Would you pull out every line of the material that contains the string "定义和用法"?

Records —
========================================

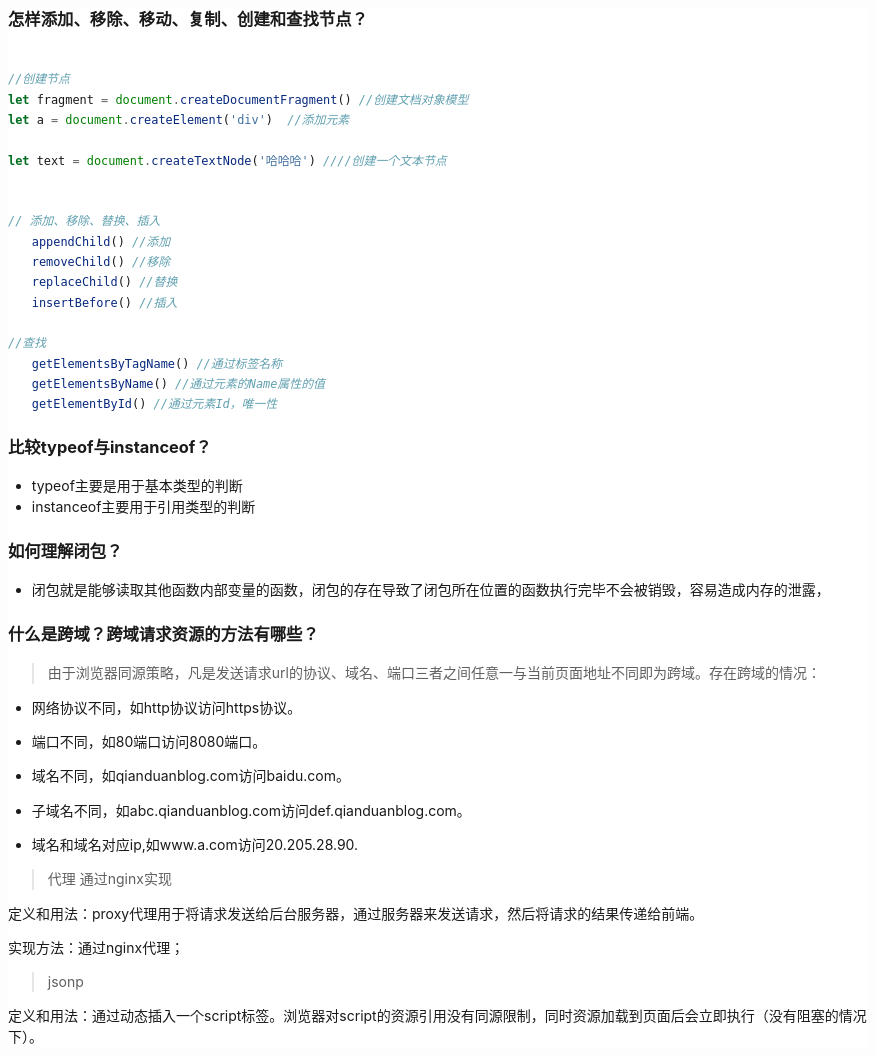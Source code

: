 ### 怎样添加、移除、移动、复制、创建和查找节点？

``` js

//创建节点
let fragment = document.createDocumentFragment() //创建文档对象模型
let a = document.createElement('div')  //添加元素

let text = document.createTextNode('哈哈哈') ////创建一个文本节点


// 添加、移除、替换、插入
　　appendChild() //添加
　　removeChild() //移除
　　replaceChild() //替换
　　insertBefore() //插入

//查找
　　getElementsByTagName() //通过标签名称
　　getElementsByName() //通过元素的Name属性的值
　　getElementById() //通过元素Id，唯一性

```

### 比较typeof与instanceof？

 - typeof主要是用于基本类型的判断
 - instanceof主要用于引用类型的判断

 ### 如何理解闭包？

 - 闭包就是能够读取其他函数内部变量的函数，闭包的存在导致了闭包所在位置的函数执行完毕不会被销毁，容易造成内存的泄露，

 ### 什么是跨域？跨域请求资源的方法有哪些？

 > 由于浏览器同源策略，凡是发送请求url的协议、域名、端口三者之间任意一与当前页面地址不同即为跨域。存在跨域的情况：

 - 网络协议不同，如http协议访问https协议。

 - 端口不同，如80端口访问8080端口。

 - 域名不同，如qianduanblog.com访问baidu.com。

 - 子域名不同，如abc.qianduanblog.com访问def.qianduanblog.com。

 - 域名和域名对应ip,如www.a.com访问20.205.28.90.

 > 代理 通过nginx实现

定义和用法：proxy代理用于将请求发送给后台服务器，通过服务器来发送请求，然后将请求的结果传递给前端。

实现方法：通过nginx代理；

 > jsonp

定义和用法：通过动态插入一个script标签。浏览器对script的资源引用没有同源限制，同时资源加载到页面后会立即执行（没有阻塞的情况下）。
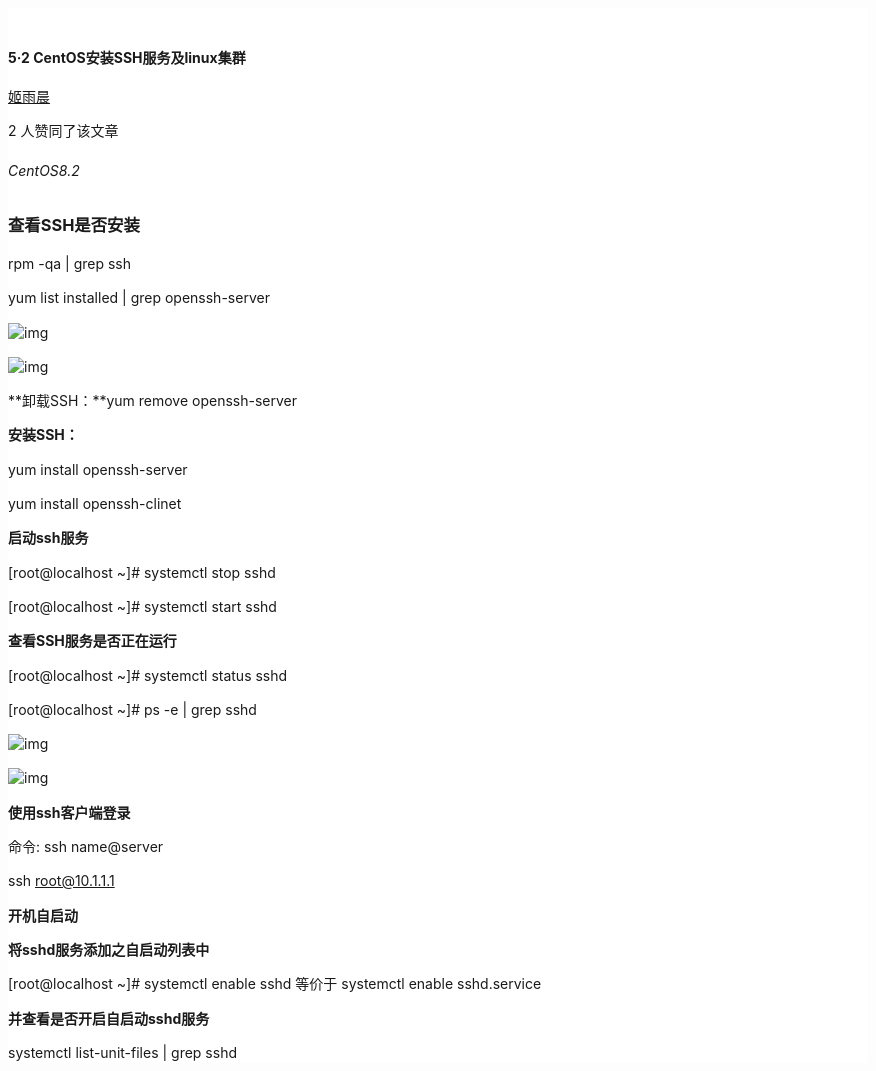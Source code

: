 　　

#### 5·2   CentOS安装SSH服务及linux集群

[](https://www.zhihu.com/people/ji-yu-chen-49)

[姬雨晨](https://www.zhihu.com/people/ji-yu-chen-49)

2 人赞同了该文章

###### CentOS8.2

### **查看SSH是否安装**

rpm -qa | grep ssh

yum list installed | grep openssh-server

![img](https://cdn.jsdelivr.net/gh/MuyanGit/pic_url@master/img/v2-11bdc958ee5fce6aaba46cb616ec206e_720w.webp)

![img](https://cdn.jsdelivr.net/gh/MuyanGit/pic_url@master/img/v2-06d676c1844c89d9907a0e777e594e6d_720w.webp)

**卸载SSH：**yum remove openssh-server

**安装SSH：**

yum install openssh-server

yum install openssh-clinet

**启动ssh服务**

[root@localhost ~]# systemctl stop sshd

[root@localhost ~]# systemctl start sshd

**查看SSH服务是否正在运行**

[root@localhost ~]# systemctl status sshd

[root@localhost ~]# ps -e | grep sshd

![img](https://cdn.jsdelivr.net/gh/MuyanGit/pic_url@master/img/v2-4f66a0cda2d17607963f7acdddb18930_720w.webp)

![img](https://cdn.jsdelivr.net/gh/MuyanGit/pic_url@master/img/v2-5a77529ece185d4288343ca5a0e7cee7_720w.webp)

**使用ssh客户端登录**

命令: ssh name@server

ssh root@10.1.1.1

**开机自启动**

**将sshd服务添加之自启动列表中**

[root@localhost ~]# systemctl enable sshd 等价于 systemctl enable sshd.service

**并查看是否开启自启动sshd服务**

systemctl list-unit-files | grep sshd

========================================

Result of this task —
定义和用法：proxy代理用于将请求发送给后台服务器，通过服务器来发送请求，然后将请求的结果传递给前端。
定义和用法：通过动态插入一个script标签。浏览器对script的资源引用没有同源限制，同时资源加载到页面后会立即执行（没有阻塞的情况下）。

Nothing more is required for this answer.